▶ **Work item**
Copy every line of the records that includes the word "activate".

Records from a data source
Segment Open

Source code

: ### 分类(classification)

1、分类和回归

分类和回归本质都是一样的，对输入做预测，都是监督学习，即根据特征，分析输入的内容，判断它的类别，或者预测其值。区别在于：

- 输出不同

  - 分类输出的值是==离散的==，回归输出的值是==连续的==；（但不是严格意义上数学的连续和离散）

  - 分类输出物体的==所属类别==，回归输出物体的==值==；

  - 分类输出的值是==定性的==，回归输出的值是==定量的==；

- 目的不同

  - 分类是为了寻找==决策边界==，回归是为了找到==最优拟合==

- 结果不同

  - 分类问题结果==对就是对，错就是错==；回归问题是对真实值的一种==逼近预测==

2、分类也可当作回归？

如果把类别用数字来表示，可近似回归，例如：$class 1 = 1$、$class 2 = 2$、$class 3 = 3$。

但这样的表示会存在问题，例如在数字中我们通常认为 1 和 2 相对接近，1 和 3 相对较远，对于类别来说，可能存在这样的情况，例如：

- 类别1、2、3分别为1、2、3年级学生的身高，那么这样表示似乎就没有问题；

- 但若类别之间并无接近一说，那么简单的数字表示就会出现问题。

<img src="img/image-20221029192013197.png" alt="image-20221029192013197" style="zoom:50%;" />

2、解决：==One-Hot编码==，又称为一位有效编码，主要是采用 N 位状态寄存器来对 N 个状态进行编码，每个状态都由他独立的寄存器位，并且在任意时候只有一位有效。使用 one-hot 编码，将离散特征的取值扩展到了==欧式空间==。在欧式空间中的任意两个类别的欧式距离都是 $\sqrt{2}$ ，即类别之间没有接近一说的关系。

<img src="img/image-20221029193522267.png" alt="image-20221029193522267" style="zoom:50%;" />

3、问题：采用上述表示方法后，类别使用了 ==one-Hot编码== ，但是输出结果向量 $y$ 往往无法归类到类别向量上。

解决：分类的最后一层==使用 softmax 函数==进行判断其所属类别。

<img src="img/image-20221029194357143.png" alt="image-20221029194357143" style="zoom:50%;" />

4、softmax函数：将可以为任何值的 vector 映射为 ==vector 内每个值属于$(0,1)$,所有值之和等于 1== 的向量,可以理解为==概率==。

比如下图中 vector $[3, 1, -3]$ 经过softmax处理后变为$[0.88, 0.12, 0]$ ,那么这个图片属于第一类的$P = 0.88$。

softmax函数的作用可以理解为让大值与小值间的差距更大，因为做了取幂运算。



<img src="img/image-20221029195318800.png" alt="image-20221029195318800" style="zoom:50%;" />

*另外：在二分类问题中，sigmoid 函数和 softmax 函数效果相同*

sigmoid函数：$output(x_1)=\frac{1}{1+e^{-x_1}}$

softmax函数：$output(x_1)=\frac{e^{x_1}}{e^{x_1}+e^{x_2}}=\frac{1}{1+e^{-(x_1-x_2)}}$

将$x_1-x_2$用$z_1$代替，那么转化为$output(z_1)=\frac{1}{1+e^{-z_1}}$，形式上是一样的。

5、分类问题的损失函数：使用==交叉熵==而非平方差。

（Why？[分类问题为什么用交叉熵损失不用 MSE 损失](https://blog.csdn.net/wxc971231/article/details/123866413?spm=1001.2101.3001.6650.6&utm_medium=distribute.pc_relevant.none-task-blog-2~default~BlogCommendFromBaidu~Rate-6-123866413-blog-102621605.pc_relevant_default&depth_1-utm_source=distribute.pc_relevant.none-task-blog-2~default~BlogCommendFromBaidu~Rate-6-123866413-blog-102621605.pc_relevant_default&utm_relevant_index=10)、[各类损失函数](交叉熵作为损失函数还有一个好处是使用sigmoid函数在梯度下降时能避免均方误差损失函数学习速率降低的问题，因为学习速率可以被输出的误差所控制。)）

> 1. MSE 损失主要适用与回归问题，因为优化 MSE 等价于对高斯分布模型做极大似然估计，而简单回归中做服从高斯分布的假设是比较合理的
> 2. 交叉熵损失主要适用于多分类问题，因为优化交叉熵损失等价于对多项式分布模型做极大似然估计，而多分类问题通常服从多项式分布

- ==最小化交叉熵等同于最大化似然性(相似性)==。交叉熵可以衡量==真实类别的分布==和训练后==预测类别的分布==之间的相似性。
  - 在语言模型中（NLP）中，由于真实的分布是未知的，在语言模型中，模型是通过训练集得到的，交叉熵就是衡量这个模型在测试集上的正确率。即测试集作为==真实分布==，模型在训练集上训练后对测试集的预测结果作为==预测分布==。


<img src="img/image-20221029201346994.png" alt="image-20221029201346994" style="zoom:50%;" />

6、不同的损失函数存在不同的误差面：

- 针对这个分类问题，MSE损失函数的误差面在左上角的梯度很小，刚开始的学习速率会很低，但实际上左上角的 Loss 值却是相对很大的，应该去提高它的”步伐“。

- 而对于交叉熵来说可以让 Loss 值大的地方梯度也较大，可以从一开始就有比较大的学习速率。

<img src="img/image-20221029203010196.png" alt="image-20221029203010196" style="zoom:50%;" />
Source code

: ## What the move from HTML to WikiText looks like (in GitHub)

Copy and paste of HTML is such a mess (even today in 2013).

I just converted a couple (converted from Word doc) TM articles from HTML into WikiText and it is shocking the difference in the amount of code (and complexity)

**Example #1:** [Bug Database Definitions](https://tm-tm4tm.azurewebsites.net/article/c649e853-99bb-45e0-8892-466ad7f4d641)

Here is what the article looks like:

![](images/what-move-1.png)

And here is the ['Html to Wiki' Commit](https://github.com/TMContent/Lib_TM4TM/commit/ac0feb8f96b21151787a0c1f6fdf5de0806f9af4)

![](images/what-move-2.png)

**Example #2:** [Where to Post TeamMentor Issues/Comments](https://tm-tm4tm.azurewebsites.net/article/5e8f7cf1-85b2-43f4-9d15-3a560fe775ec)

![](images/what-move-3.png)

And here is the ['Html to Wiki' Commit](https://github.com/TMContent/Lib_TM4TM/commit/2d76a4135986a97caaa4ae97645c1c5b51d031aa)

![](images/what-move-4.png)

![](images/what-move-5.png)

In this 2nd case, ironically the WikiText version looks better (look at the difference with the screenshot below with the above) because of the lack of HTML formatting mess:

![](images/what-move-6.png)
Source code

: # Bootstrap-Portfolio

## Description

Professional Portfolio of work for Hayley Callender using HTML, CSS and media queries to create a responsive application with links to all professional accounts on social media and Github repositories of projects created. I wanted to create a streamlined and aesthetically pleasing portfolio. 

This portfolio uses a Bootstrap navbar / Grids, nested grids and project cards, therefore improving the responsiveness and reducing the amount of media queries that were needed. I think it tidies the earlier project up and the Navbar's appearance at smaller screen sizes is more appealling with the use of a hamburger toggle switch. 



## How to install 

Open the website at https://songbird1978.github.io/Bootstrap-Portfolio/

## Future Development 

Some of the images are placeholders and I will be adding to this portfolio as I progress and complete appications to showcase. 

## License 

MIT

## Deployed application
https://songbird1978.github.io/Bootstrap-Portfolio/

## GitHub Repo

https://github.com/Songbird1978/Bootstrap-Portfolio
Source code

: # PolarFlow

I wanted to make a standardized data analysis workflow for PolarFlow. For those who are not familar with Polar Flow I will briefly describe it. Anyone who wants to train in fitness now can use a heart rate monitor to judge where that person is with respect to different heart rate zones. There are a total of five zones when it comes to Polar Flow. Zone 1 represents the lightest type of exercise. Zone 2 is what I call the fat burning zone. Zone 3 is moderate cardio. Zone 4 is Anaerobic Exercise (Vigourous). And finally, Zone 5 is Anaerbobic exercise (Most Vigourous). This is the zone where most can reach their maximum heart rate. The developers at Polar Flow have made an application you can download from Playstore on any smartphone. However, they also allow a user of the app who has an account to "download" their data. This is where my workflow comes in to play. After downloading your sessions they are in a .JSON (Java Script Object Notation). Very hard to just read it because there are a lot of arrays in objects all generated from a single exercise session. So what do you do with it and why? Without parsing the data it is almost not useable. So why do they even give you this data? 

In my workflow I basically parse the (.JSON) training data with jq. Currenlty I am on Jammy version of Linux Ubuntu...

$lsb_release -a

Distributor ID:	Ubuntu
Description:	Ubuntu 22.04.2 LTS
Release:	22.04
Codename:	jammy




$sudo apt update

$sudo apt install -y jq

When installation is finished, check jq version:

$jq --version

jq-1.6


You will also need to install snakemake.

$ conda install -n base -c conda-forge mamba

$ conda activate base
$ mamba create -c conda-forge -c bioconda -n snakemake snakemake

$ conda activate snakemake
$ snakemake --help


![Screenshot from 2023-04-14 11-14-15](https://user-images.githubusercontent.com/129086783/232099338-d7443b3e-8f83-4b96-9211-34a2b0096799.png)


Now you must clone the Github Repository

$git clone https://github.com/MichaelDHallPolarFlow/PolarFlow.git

Segment Closed

▶ **Written answer**
$ conda activate base
$ conda activate snakemake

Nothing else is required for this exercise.